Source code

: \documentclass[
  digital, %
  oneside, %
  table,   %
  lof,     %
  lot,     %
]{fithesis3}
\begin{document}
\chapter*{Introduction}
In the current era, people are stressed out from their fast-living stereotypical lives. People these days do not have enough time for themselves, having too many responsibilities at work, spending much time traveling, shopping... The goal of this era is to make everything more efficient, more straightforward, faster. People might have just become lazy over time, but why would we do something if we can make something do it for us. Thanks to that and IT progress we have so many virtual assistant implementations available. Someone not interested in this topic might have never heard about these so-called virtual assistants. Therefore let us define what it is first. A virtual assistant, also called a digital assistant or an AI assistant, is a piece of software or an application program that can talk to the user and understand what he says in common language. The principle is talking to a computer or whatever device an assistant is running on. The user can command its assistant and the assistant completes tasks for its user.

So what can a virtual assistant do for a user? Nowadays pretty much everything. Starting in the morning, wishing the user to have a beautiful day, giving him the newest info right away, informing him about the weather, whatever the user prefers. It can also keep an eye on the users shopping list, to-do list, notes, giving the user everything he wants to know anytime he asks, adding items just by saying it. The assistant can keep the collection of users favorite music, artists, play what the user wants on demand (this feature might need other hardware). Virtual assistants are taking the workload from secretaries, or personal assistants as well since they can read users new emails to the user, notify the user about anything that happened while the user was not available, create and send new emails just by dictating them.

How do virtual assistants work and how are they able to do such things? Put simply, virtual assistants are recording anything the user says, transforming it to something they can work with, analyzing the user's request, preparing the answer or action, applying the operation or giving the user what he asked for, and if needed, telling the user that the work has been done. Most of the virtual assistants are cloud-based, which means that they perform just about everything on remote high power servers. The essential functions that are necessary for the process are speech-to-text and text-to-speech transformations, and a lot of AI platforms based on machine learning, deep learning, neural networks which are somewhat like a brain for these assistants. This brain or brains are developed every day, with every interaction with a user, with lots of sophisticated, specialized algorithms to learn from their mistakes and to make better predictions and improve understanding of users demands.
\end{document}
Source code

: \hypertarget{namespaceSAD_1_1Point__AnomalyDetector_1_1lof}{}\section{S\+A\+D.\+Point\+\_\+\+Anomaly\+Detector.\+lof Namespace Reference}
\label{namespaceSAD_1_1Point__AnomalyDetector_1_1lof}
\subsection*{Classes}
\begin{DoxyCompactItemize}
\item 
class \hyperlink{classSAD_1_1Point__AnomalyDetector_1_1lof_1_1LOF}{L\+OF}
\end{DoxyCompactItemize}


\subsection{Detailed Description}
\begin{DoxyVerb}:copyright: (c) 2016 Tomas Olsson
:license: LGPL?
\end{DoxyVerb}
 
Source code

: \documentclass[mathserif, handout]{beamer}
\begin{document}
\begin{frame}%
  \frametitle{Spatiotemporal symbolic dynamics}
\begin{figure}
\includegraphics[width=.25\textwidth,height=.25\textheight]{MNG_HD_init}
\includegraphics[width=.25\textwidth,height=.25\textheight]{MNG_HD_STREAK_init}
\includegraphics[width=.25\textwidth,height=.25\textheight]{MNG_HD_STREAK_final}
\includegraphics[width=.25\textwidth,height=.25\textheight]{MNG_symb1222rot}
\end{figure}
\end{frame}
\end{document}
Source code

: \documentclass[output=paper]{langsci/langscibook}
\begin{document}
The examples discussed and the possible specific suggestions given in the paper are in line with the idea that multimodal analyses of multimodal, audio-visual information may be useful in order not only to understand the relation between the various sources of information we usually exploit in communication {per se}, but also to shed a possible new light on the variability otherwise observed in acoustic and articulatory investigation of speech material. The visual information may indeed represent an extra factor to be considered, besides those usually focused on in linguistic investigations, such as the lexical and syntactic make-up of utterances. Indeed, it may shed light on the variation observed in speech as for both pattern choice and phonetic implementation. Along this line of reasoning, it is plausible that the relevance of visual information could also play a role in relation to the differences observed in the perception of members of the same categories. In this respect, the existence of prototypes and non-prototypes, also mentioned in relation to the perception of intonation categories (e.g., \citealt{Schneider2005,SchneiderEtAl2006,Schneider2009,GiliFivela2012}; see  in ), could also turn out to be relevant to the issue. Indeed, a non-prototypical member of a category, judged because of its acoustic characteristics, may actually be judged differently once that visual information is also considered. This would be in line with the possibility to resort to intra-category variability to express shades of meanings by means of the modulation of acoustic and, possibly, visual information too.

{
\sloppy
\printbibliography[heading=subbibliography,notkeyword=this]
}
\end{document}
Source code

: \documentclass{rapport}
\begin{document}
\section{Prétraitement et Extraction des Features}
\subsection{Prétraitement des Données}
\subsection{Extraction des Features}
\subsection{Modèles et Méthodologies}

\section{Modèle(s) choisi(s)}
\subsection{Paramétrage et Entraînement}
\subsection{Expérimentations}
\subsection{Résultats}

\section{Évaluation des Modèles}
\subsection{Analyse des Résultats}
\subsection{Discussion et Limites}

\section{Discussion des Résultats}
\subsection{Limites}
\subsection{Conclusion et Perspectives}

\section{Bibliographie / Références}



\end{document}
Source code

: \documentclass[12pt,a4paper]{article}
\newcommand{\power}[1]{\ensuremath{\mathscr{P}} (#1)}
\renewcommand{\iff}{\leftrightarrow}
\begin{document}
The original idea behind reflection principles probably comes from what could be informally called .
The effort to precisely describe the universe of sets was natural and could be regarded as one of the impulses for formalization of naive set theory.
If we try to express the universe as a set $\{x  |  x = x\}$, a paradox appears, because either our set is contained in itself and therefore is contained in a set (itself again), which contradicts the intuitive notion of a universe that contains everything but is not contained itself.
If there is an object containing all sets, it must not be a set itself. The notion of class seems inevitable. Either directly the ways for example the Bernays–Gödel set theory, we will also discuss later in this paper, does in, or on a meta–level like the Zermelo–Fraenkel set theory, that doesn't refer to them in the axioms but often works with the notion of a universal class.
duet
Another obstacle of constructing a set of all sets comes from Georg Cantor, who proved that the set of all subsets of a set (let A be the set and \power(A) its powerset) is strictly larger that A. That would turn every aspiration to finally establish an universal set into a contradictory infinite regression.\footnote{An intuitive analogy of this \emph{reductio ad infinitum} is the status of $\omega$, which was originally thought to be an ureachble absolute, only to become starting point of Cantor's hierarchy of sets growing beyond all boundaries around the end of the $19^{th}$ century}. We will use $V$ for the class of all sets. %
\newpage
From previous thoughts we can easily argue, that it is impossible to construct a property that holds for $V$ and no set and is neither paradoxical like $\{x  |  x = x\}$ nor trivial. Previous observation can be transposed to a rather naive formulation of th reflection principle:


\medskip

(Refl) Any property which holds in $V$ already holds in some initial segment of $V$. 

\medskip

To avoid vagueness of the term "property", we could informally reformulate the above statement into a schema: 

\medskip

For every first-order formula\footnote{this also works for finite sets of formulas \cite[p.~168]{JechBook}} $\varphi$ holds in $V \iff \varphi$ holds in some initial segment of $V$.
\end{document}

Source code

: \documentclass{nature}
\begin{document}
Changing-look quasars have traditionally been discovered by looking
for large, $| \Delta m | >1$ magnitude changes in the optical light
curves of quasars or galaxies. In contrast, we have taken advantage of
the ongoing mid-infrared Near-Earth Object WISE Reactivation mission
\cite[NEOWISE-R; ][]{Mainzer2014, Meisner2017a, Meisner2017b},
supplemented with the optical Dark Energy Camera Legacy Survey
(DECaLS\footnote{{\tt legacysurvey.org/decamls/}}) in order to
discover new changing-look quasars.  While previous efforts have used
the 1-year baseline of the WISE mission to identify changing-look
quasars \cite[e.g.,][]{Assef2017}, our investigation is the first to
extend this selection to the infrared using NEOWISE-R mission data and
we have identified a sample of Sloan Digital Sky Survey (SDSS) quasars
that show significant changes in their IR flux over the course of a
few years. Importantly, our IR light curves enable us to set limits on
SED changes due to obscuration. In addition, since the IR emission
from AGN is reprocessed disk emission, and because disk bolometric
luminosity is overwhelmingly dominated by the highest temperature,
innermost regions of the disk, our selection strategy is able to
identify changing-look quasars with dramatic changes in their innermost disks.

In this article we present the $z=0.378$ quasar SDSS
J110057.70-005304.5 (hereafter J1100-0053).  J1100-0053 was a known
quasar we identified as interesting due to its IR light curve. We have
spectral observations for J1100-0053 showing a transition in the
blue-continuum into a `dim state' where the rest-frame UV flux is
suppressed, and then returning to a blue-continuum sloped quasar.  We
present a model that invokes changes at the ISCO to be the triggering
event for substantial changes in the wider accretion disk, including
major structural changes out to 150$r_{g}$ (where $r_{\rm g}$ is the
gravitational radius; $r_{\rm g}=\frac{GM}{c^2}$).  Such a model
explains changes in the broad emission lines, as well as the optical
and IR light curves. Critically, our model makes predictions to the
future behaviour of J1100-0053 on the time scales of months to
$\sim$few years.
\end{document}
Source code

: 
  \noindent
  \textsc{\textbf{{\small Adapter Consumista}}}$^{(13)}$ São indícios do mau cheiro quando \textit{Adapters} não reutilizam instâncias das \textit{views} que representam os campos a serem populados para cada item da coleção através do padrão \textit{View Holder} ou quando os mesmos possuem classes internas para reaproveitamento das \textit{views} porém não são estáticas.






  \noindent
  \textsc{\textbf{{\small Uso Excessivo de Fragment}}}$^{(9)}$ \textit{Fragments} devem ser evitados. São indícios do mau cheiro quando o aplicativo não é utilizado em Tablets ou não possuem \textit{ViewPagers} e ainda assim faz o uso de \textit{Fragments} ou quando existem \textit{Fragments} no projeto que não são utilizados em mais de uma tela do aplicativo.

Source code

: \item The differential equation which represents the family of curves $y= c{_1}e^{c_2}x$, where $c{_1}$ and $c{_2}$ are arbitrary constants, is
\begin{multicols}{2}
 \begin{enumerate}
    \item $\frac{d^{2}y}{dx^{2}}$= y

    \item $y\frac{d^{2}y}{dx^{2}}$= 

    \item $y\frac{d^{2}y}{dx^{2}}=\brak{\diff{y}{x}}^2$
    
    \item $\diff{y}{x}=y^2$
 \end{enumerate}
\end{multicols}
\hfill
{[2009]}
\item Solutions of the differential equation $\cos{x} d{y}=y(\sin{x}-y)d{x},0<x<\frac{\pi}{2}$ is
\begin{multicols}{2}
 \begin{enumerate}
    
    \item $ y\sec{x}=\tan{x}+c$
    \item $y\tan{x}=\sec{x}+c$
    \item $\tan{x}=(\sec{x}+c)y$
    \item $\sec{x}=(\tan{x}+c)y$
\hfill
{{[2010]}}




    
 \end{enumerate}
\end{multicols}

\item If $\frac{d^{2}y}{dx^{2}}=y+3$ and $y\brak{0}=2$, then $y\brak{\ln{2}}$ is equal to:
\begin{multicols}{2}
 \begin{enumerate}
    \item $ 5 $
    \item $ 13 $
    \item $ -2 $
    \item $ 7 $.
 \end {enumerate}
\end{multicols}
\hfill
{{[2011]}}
————
**To do**
Using the records above, set down exactly the lines from the one with "few years. Importantly, our" through the one with "innermost regions of", inclusive, and nothing more.

**Completed task**
few years. Importantly, our IR light curves enable us to set limits on
SED changes due to obscuration. In addition, since the IR emission
from AGN is reprocessed disk emission, and because disk bolometric
luminosity is overwhelmingly dominated by the highest temperature,
innermost regions of the disk, our selection strategy is able to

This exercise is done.